Et Gigi, elle a bien ressenti l’air chaud et humide du lieu. Alors elle en a profité pour se faire un petit plouf dans la piscine de l’hôtel Zuruma avec les ptits PPs.
Le temps d’un jus frais et hop, Elvis le guide débarquait pour nous parler des possibilités exploratoires du coin. Elvis, c’est un enfant du pays, et c’est aussi lui qui a fait découvrir l’Amazonie comme jamais à nos copains qui vivaient en Colombie avec leurs enfants, une super référence quoi. Du coin de l’œil, Gigi observe un serrage de mains, le signe d’un accord parfait.

 

Quelques instants plus tard Elvis débarquait avec l’attirail : bottes de caoutchouc hautes (jusqu’ aux genoux, pas de blague), ponchos de pluie, lampes frontales et bouteilles d’eau. En complément pour remplir leur mission, les PPs se vêtiront sur presque toute la surface de leur corps (et regretteront de ne pas s’être doté d’un casque complet avec visière et cache cou) et s’appliqueront de l’anti-moustique sur toutes les surfaces visibles de leur corps qui restaient (C’est à dire plus beaucoup mais quand même bien trop assez comme nous le verrons juste après).

Et 18h sonna. Le glas. Gigi et ses PPs partis pour une promenade singulière : une petite caminata nocturna (marche de nuit) dans la réserve naturelle d’Agape. Ambiance marche dans l’inconnu, jungle humide et chaude, singes bruyants mais invisibles (des douroucoulis aussi appelé singes-hiboux ou singes de nuit, la seule espèce nocturne au monde), bruits d’insectes et chants d’oiseaux nocturnes… petite déambulation qui démarre sur un sentier boueux avant qu’Elvis ne passe aux choses sérieuses en bifurquant dans la forêt dense. Les choses se compliquèrent à mesure que la végétation devenait plus serrée et les bruits plus proches et plus intenses… Les arbres, les lianes, le sol, les cris, les sifflements, tout paraissait hostiles aux PPs.
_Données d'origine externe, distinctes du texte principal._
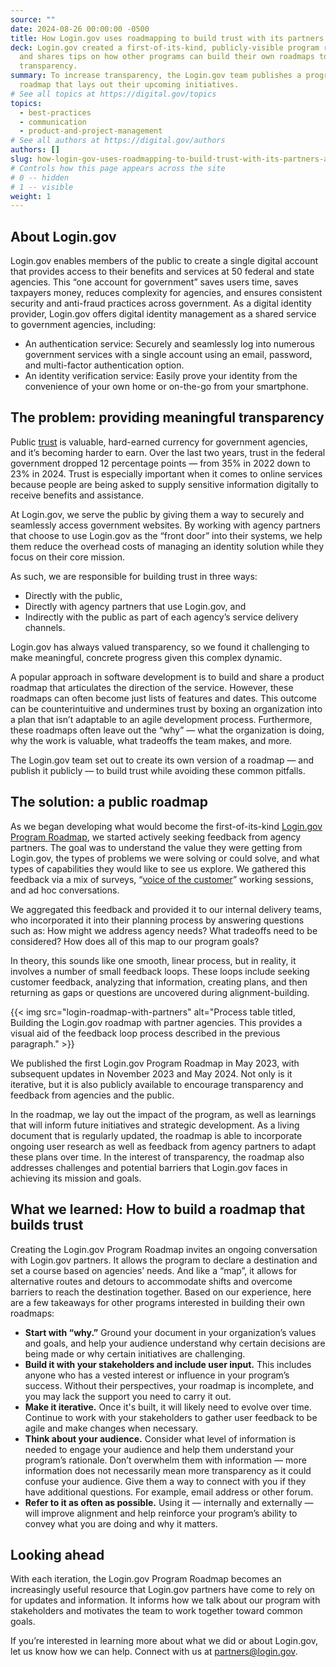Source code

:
 ```yaml
---
source: ""
date: 2024-08-26 00:00:00 -0500
title: How Login.gov uses roadmapping to build trust with its partners and the public
deck: Login.gov created a first-of-its-kind, publicly-visible program roadmap
  and shares tips on how other programs can build their own roadmaps to improve
  transparency.
summary: To increase transparency, the Login.gov team publishes a program
  roadmap that lays out their upcoming initiatives.
# See all topics at https://digital.gov/topics
topics:
  - best-practices
  - communication
  - product-and-project-management
# See all authors at https://digital.gov/authors
authors: []
slug: how-login-gov-uses-roadmapping-to-build-trust-with-its-partners-and-the-public
# Controls how this page appears across the site
# 0 -- hidden
# 1 -- visible
weight: 1
---
```

## About Login.gov

Login.gov enables members of the public to create a single digital account that provides access to their benefits and services at 50 federal and state agencies. This “one account for government” saves users time, saves taxpayers money, reduces complexity for agencies, and ensures consistent security and anti-fraud practices across government. As a digital identity provider, Login.gov offers digital identity management as a shared service to government agencies, including:

* An authentication service: Securely and seamlessly log into numerous government services with a single account using an email, password, and multi-factor authentication option.
* An identity verification service: Easily prove your identity from the convenience of your own home or on-the-go from your smartphone.

## The problem: providing meaningful transparency

Public [trust](https://digital.gov/topics/trust/) is valuable, hard-earned currency for government agencies, and it’s becoming harder to earn. Over the last two years, trust in the federal government dropped 12 percentage points — from 35% in 2022 down to 23% in 2024. Trust is especially important when it comes to online services because people are being asked to supply sensitive information digitally to receive benefits and assistance.

At Login.gov, we serve the public by giving them a way to securely and seamlessly access government websites. By working with agency partners that choose to use Login.gov as the “front door” into their systems, we help them reduce the overhead costs of managing an identity solution while they focus on their core mission.

As such, we are responsible for building trust in three ways: 

* Directly with the public, 
* Directly with agency partners that use Login.gov, and 
* Indirectly with the public as part of each agency’s service delivery channels. 

Login.gov has always valued transparency, so we found it challenging to make meaningful, concrete progress given this complex dynamic.

A popular approach in software development is to build and share a product roadmap that articulates the direction of the service. However, these roadmaps can often become just lists of features and dates. This outcome can be counterintuitive and undermines trust by boxing an organization into a plan that isn’t adaptable to an agile development process. Furthermore, these roadmaps often leave out the “why” — what the organization is doing, why the work is valuable, what tradeoffs the team makes, and more.

The Login.gov team set out to create its own version of a roadmap — and publish it publicly — to build trust while avoiding these common pitfalls.

## The solution: a public roadmap

As we began developing what would become the first-of-its-kind [Login.gov Program Roadmap](https://www.login.gov/partners/roadmap/), we started actively seeking feedback from agency partners. The goal was to understand the value they were getting from Login.gov, the types of problems we were solving or could solve, and what types of capabilities they would like to see us explore. We gathered this feedback via a mix of surveys, “[voice of the customer](https://digital.gov/2023/12/19/amplifying-customer-voices/)” working sessions, and ad hoc conversations.

We aggregated this feedback and provided it to our internal delivery teams, who incorporated it into their planning process by answering questions such as: How might we address agency needs? What tradeoffs need to be considered? How does all of this map to our program goals?

In theory, this sounds like one smooth, linear process, but in reality, it involves a number of small feedback loops. These loops include seeking customer feedback, analyzing that information, creating plans, and then returning as gaps or questions are uncovered during alignment-building.



{{< img src="login-roadmap-with-partners" alt="Process table titled, Building the Login.gov roadmap with partner agencies. This provides a visual aid of the feedback loop process described in the previous paragraph." >}}

We published the first Login.gov Program Roadmap in May 2023, with subsequent updates in November 2023 and May 2024. Not only is it iterative, but it is also publicly available to encourage transparency and feedback from agencies and the public. 

In the roadmap, we lay out the impact of the program, as well as learnings that will inform future initiatives and strategic development. As a living document that is regularly updated, the roadmap is able to incorporate ongoing user research as well as feedback from agency partners to adapt these plans over time. In the interest of transparency, the roadmap also addresses challenges and potential barriers that Login.gov faces in achieving its mission and goals.

## What we learned: How to build a roadmap that builds trust

Creating the Login.gov Program Roadmap invites an ongoing conversation with Login.gov partners. It allows the program to declare a destination and set a course based on agencies’ needs. And like a “map”, it allows for alternative routes and detours to accommodate shifts and overcome barriers to reach the destination together. Based on our experience, here are a few takeaways for other programs interested in building their own roadmaps:

* **Start with “why.”** Ground your document in your organization’s values and goals, and help your audience understand why certain decisions are being made or why certain initiatives are challenging.
* **Build it with your stakeholders and include user input.** This includes anyone who has a vested interest or influence in your program’s success. Without their perspectives, your roadmap is incomplete, and you may lack the support you need to carry it out. 
* **Make it iterative.** Once it's built, it will likely need to evolve over time. Continue to work with your stakeholders to gather user feedback to be agile and make changes when necessary.
* **Think about your audience.** Consider what level of information is needed to engage your audience and help them understand your program’s rationale. Don’t overwhelm them with information — more information does not necessarily mean more transparency as it could confuse your audience. Give them a way to connect with you if they have additional questions. For example, email address or other forum.
* **Refer to it as often as possible.** Using it — internally and externally — will improve alignment and help reinforce your program’s ability to convey what you are doing and why it matters. 

## Looking ahead

With each iteration, the Login.gov Program Roadmap becomes an increasingly useful resource that Login.gov partners have come to rely on for updates and information. It informs how we talk about our program with stakeholders and motivates the team to work together toward common goals.

If you’re interested in learning more about what we did or about Login.gov, let us know how we can help. Connect with us at [partners@login.gov](partners@login.gov).
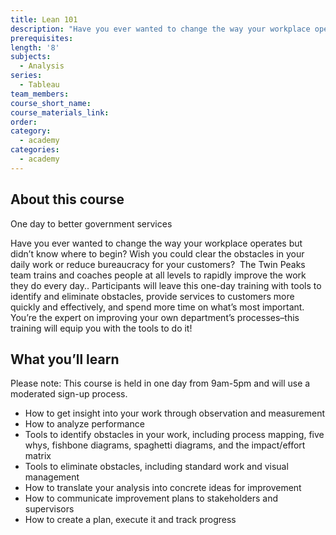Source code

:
 ```yaml
---
title: Lean 101
description: "Have you ever wanted to change the way your workplace operates but didn’t know where to begin? Wish you could clear the obstacles in your daily work or reduce bureaucracy for your customers? \_The Twin Peaks team trains and coaches people at all levels to rapidly improve the work they do every day."
prerequisites:
length: '8'
subjects:
  - Analysis
series:
  - Tableau
team_members:
course_short_name:
course_materials_link:
order:
category:
  - academy
categories:
  - academy
---
```



## About this course

One day to better government services

Have you ever wanted to change the way your workplace operates but didn’t know where to begin? Wish you could clear the obstacles in your daily work or reduce bureaucracy for your customers?  The Twin Peaks team trains and coaches people at all levels to rapidly improve the work they do every day.. Participants will leave this one-day training with tools to identify and eliminate obstacles, provide services to customers more quickly and effectively, and spend more time on what’s most important. You’re the expert on improving your own department’s processes–this training will equip you with the tools to do it!

## What you’ll learn

Please note: This course is held in one day from 9am-5pm and will use a moderated sign-up process.

* How to get insight into your work through observation and measurement
* How to analyze performance
* Tools to identify obstacles in your work, including process mapping, five whys, fishbone diagrams, spaghetti diagrams, and the impact/effort matrix
* Tools to eliminate obstacles, including standard work and visual management
* How to translate your analysis into concrete ideas for improvement
* How to communicate improvement plans to stakeholders and supervisors
* How to create a plan, execute it and track progress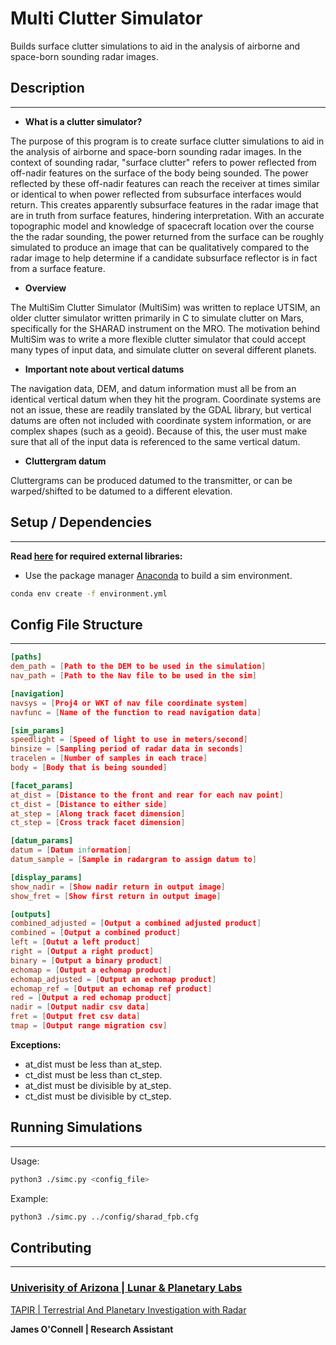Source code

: # Multi Clutter Simulator

Builds surface clutter simulations to aid in the analysis of airborne and space-born sounding radar images.

## Description

***

* **What is a clutter simulator?**

The purpose of this program is to create surface clutter simulations to aid in the analysis of airborne and space-born sounding radar images. In the context of sounding radar, "surface clutter" refers to power reflected from off-nadir features on the surface of the body being sounded. The power reflected by these off-nadir features can reach the receiver at times similar or identical to when power reflected from subsurface interfaces would return. This creates apparently subsurface features in the radar image that are in truth from surface features, hindering interpretation. With an accurate topographic model and knowledge of spacecraft location over the course the the radar sounding, the power returned from the surface can be roughly simulated to produce an image that can be qualitatively compared to the radar image to help determine if a candidate subsurface reflector is in fact from a surface feature.

* **Overview**

The MultiSim Clutter Simulator (MultiSim) was written to replace UTSIM, an older clutter simulator written primarily in C to simulate clutter on Mars, specifically for the SHARAD instrument on the MRO. The motivation behind MultiSim was to write a more flexible clutter simulator that could accept many types of input data, and simulate clutter on several different planets.

* **Important note about vertical datums**

The navigation data, DEM, and datum information must all be from an identical vertical datum when they hit the program. Coordinate systems are not an issue, these are readily translated by the GDAL library, but vertical datums are often not included with coordinate system information, or are complex shapes (such as a geoid). Because of this, the user must make sure that all of the input data is referenced to the same vertical datum.

* **Cluttergram datum**

Cluttergrams can be produced datumed to the transmitter, or can be
warped/shifted to be datumed to a different elevation.

## Setup / Dependencies

***
**Read [here](./environment.yml) for required external libraries:**

* Use the package manager [Anaconda](https://docs.anaconda.com/anaconda/install/) to build a sim environment.

```bash
conda env create -f environment.yml
```

## Config File Structure

***

```conf
[paths]
dem_path = [Path to the DEM to be used in the simulation]
nav_path = [Path to the Nav file to be used in the sim]

[navigation]
navsys = [Proj4 or WKT of nav file coordinate system]
navfunc = [Name of the function to read navigation data]

[sim_params]
speedlight = [Speed of light to use in meters/second]
binsize = [Sampling period of radar data in seconds]
tracelen = [Number of samples in each trace]
body = [Body that is being sounded]

[facet_params]
at_dist = [Distance to the front and rear for each nav point]
ct_dist = [Distance to either side]
at_step = [Along track facet dimension]
ct_step = [Cross track facet dimension]

[datum_params]
datum = [Datum information]
datum_sample = [Sample in radargram to assign datum to]

[display_params]
show_nadir = [Show nadir return in output image]
show_fret = [Show first return in output image]

[outputs]
combined_adjusted = [Output a combined adjusted product]
combined = [Output a combined product]
left = [Outut a left product]
right = [Output a right product]
binary = [Output a binary product]
echomap = [Output a echomap product]
echomap_adjusted = [Output an echomap product]
echomap_ref = [Output an echomap ref product]
red = [Output a red echomap product]
nadir = [Output nadir csv data]
fret = [Output fret csv data]
tmap = [Output range migration csv]
```

**Exceptions:**

* at_dist must be less than at_step.
* ct_dist must be less than ct_step.
* at_dist must be divisible by at_step.
* ct_dist must be divisible by ct_step.

## Running Simulations

***

Usage:

```bash
python3 ./simc.py <config_file>
```

Example:

```bash
python3 ./simc.py ../config/sharad_fpb.cfg
```

## Contributing

***

### [**Univerisity of Arizona | Lunar & Planetary Labs**](https://www.lpl.arizona.edu/)

[TAPIR | Terrestrial And Planetary Investigation with Radar](https://tapir.lpl.arizona.edu/)

**James O'Connell | Research Assistant**
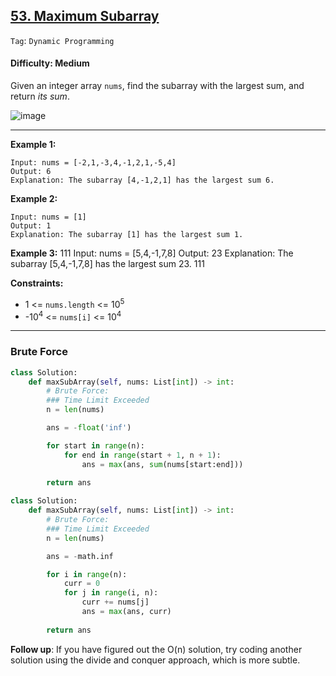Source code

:## [53. Maximum Subarray](https://leetcode.com/problems/maximum-subarray/)

```Tag```: ```Dynamic Programming```

#### Difficulty: Medium

Given an integer array ```nums```, find the subarray with the largest sum, and return _its sum_.

![image](https://user-images.githubusercontent.com/35042430/225088213-290ed01b-33af-4b45-815e-3933e69a64af.png)

---

__Example 1:__
```
Input: nums = [-2,1,-3,4,-1,2,1,-5,4]
Output: 6
Explanation: The subarray [4,-1,2,1] has the largest sum 6.
```

__Example 2:__
```
Input: nums = [1]
Output: 1
Explanation: The subarray [1] has the largest sum 1.
```

__Example 3:__
111
Input: nums = [5,4,-1,7,8]
Output: 23
Explanation: The subarray [5,4,-1,7,8] has the largest sum 23.
111

__Constraints:__

- 1 <= ```nums.length``` <= 10<sup>5</sup>
- -10<sup>4</sup> <= ```nums[i]``` <= 10<sup>4</sup>

---

### Brute Force

```Python
class Solution:
    def maxSubArray(self, nums: List[int]) -> int:
        # Brute Force:
        ### Time Limit Exceeded
        n = len(nums)

        ans = -float('inf')

        for start in range(n):
            for end in range(start + 1, n + 1):
                ans = max(ans, sum(nums[start:end]))
        
        return ans
```
```Python
class Solution:
    def maxSubArray(self, nums: List[int]) -> int:
        # Brute Force:
        ### Time Limit Exceeded
        n = len(nums)

        ans = -math.inf

        for i in range(n):
            curr = 0
            for j in range(i, n):
                curr += nums[j]
                ans = max(ans, curr)
        
        return ans
```

__Follow up__: If you have figured out the O(n) solution, try coding another solution using the divide and conquer approach, which is more subtle.
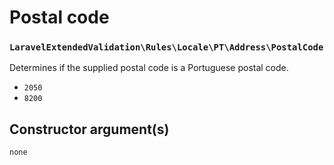 # Postal code
### `LaravelExtendedValidation\Rules\Locale\PT\Address\PostalCode`

Determines if the supplied postal code is a Portuguese postal code.

- `2050`
- `8200`

## Constructor argument(s)

```php
none
```
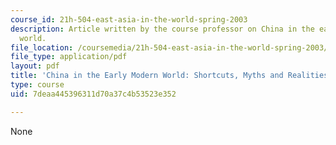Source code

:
 ```yaml
---
course_id: 21h-504-east-asia-in-the-world-spring-2003
description: Article written by the course professor on China in the early modern
  world.
file_location: /coursemedia/21h-504-east-asia-in-the-world-spring-2003/7deaa445396311d70a37c4b53523e352_china_emod.pdf
file_type: application/pdf
layout: pdf
title: 'China in the Early Modern World: Shortcuts, Myths and Realities'
type: course
uid: 7deaa445396311d70a37c4b53523e352

---
```

None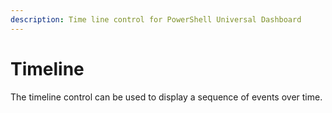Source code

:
 ```yaml
---
description: Time line control for PowerShell Universal Dashboard
---
```


# Timeline

The timeline control can be used to display a sequence of events over time.&#x20;

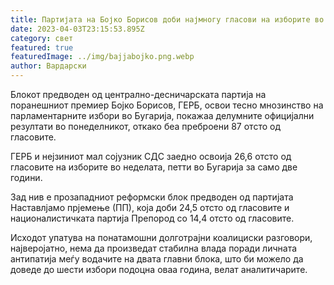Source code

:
```yaml
---
title: Партијата на Бојко Борисов доби најмногу гласови на изборите во Бугарија
date: 2023-04-03T23:15:53.895Z
category: свет
featured: true
featuredImage: ../img/bajjabojko.png.webp
author: Вардарски
---
```


Блокот предводен од централно-десничарската партија на поранешниот премиер Бојко Борисов, ГЕРБ, освои тесно мнозинство на парламентарните избори во Бугарија, покажаа делумните официјални резултати во понеделникот, откако беа преброени 87 отсто од гласовите.

ГЕРБ и нејзиниот мал сојузник СДС заедно освоија 26,6 отсто од гласовите на изборите во неделата, петти во Бугарија за само две години.

Зад нив е прозападниот реформски блок предводен од партијата Наставлјамо прјемење (ПП), која доби 24,5 отсто од гласовите и националистичката партија Препород со 14,4 отсто од гласовите.

Исходот упатува на понатамошни долготрајни коалициски разговори, најверојатно, нема да произведат стабилна влада поради личната антипатија меѓу водачите на двата главни блока, што би можело да доведе до шести избори подоцна оваа година, велат аналитичарите.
Et la magie opéra à l’issue du lent processus, une progression inédite, une attente palpitante d’où découla un moment exquis :

Elvis le passionné leur faisait découvrir la beauté des animaux moches, l’inoffensivité des petites bêtes effrayantes, le charme d’une faune et d’une flore mal connue et mal appréciée… Sombre clarté. Clair-obscur. Lumière sur la vie nocturne ou comment la Gigi s’est faite amie avec la tarentule, qui bien qu’elle engloutisse son partenaire une fois fécondée présente un tempérament tout calme et un velours tout doux. Les couleuvres locales n’avaient pas de secret pour Elvis non plus et se laissaient bercer entre les mains des PPs. Leur sang tout froid et leur odeur pestilentielle ne dérangeait plus mais interrogeait les PPs sur leur capacité à trop vite se laisser aller aux préjugés. Les seuls avec qui les PPs n’étaient pas prêts à trop se lier c’était les moustiques. Quelle plaie, quelles teignes, ils se faufilaient partout jusque sous les chaussettes dans les hautes bottes et sous les cheveux…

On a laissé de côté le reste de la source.